I also measure success based on what I do. Last year was a year of fitness for me. I did several 5K races, a sprint triathlon, and a duathlon, plus I complete the New Rules of Lifting for Women book. It doesn’t matter what place I came in for those races, either. Just doing them was a success. Looking back to photos of me at 250 pounds, it’s almost hard to believe I used to be that person. Every finish line I cross, every mile I bike, and every barbell squat I do emphasize that success is not defined by what I weigh or how old I am. These things make me feel very powerful and confident. It also makes me strive to do more. Being more healthy and fit in my 40s than I was in my 20s is success to me!
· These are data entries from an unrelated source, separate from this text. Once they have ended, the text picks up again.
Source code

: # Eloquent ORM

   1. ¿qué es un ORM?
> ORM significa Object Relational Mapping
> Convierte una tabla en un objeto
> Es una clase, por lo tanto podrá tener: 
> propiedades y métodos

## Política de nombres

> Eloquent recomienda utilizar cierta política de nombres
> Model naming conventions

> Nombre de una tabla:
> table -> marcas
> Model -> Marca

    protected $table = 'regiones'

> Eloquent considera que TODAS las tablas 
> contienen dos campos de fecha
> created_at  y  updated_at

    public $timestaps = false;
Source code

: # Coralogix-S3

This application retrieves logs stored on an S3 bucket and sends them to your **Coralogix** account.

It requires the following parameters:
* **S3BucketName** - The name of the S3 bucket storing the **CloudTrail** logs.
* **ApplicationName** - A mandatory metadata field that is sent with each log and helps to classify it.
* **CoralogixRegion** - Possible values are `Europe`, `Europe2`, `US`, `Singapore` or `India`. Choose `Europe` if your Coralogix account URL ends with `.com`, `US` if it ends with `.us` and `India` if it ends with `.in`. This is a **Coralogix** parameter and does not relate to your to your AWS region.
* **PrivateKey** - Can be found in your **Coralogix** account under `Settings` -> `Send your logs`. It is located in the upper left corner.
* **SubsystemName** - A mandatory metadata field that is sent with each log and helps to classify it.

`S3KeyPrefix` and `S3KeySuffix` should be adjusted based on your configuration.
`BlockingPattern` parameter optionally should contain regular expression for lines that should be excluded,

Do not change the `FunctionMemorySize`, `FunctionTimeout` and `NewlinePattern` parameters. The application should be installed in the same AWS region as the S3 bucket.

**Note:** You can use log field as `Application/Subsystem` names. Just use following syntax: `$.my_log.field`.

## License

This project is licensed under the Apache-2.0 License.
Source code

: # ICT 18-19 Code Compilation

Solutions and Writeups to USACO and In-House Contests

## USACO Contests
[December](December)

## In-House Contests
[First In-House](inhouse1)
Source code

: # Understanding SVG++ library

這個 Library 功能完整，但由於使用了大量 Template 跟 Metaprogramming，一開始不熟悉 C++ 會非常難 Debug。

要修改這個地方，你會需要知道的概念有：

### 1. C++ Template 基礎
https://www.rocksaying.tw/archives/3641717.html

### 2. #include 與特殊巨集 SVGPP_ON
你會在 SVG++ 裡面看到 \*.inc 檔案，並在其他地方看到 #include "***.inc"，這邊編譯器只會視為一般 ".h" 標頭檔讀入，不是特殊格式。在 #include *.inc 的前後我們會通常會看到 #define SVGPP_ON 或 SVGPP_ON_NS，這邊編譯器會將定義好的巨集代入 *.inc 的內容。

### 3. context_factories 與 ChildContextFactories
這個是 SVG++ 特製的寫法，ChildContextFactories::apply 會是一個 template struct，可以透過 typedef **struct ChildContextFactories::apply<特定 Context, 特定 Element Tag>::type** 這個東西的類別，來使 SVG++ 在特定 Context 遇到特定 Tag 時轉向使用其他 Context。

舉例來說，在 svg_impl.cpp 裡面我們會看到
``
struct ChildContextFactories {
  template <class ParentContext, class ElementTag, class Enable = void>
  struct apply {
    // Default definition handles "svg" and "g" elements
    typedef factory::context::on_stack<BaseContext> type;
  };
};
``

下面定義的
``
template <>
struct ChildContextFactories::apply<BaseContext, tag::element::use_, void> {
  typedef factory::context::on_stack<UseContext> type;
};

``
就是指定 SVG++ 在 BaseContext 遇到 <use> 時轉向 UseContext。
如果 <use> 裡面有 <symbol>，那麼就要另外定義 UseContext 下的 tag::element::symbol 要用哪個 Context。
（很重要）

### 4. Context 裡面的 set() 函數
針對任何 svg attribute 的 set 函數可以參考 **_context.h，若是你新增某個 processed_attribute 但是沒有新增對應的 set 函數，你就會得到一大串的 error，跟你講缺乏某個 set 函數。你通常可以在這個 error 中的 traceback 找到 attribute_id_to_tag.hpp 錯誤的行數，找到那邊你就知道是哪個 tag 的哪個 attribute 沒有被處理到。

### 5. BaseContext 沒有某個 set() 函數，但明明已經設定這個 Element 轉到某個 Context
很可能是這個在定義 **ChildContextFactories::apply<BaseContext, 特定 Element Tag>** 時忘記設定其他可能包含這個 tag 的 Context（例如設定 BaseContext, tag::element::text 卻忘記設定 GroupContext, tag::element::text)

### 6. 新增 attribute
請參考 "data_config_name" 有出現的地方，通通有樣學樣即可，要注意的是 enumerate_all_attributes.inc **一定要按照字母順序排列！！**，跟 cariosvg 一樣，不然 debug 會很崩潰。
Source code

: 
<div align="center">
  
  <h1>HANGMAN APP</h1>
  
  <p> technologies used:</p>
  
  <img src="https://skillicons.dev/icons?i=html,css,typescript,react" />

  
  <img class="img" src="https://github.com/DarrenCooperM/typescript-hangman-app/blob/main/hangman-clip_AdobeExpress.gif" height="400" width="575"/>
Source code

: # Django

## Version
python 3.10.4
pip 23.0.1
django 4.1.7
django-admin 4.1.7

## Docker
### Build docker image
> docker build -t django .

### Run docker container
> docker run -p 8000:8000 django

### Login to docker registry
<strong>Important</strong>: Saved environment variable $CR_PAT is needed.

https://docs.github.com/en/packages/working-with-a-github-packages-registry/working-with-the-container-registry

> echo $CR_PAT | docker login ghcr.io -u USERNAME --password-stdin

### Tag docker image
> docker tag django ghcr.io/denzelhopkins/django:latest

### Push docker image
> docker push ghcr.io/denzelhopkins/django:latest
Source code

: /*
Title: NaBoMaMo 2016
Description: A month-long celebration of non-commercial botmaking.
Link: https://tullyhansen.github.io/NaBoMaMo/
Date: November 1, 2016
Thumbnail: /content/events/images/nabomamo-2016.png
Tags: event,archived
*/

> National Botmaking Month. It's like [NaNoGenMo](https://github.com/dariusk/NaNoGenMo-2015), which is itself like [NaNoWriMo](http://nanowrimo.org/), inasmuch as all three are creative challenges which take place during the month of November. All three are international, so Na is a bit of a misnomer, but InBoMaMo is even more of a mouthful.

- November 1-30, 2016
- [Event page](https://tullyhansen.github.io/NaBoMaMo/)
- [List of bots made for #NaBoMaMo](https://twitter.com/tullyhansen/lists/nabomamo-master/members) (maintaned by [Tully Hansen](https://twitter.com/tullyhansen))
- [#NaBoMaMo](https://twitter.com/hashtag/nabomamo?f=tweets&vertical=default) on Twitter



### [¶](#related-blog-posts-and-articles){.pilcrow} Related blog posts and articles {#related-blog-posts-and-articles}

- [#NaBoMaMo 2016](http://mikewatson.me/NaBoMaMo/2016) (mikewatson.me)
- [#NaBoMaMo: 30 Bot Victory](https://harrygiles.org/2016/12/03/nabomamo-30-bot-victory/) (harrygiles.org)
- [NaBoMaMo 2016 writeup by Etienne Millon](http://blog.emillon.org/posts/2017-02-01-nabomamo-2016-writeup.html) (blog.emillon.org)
Lynn Haraldson-Bering blogs at Lynn’s Weigh – The Journey Continues, where she inspires us all with tales of life at maintenance. After losing an astounding 170 pounds, Lynn has kept it off for three years! (I sure hope I’m still here and in maintenance at the three year mark!) Curious about how Lynn measures success? Read on:
I’m continually fascinated by what my body is able to do. I remember the first time I went walking for exercise. It was April 2006. I’d already lost 120 pounds, but I could barely do four laps around the track. Still, every week I added a lap and increased my speed. Within six few months I was walking a 5K in 38 minutes. Then in 2007, my husband wanted to buy me a bike when I reached goal. I was like, Me? Biking? But I started out with 8 miles, then 10, and now I can do 20. And I love it! Last fall I took on hiking, and this winter went on a few hikes in the snow. Again, I looked at my body and thought, Damn, Skippy…you really can rock the fitness! I hope this doesn’t sound too vain, but when I’m by myself I flex my muscles in the mirror. That I have definition and contoured arms still amazes me. I feel like a little kid on Christmas when I strength train! LOL
Hmmm, anyone noticing a pattern here? Four impressive women, each with a different approach to weight loss and/or maintenance, but one common thread: the scale doesn’t tell the whole story! There are many more indicators of your (our) success!
*applause, applause* Thank you, Jody, Karen, Lori, and Lynn, for sharing your successes (and why wouldn’t you? They’re astounding!) and inspiring us with your stories! I’m sure I’m not the only one who feels a huge debt of gratitude to you!
And now for the rest of us–how do YOU measure your success?
My answer: I didn’t even know my weight for the first four months into this thing. I focused entirely on eating better foods than I had been and increasing my endurance with exercise. By doing that, I learned to use many of the same measures described above: the fit of my clothes and how energetic I feel, how many miles or minutes I walk or ride, how many reps and at what weights, how many splurges I’ve had (that should probably be “how few splurges” *g*), etc. After a while I did begin to weigh myself regularly
, but by then I already had built a habit of tracking multiple successes, so that when one doesn’t “measure up”, something else will!
Thanks again to our lovely panelists…and thank you ALL for playing along!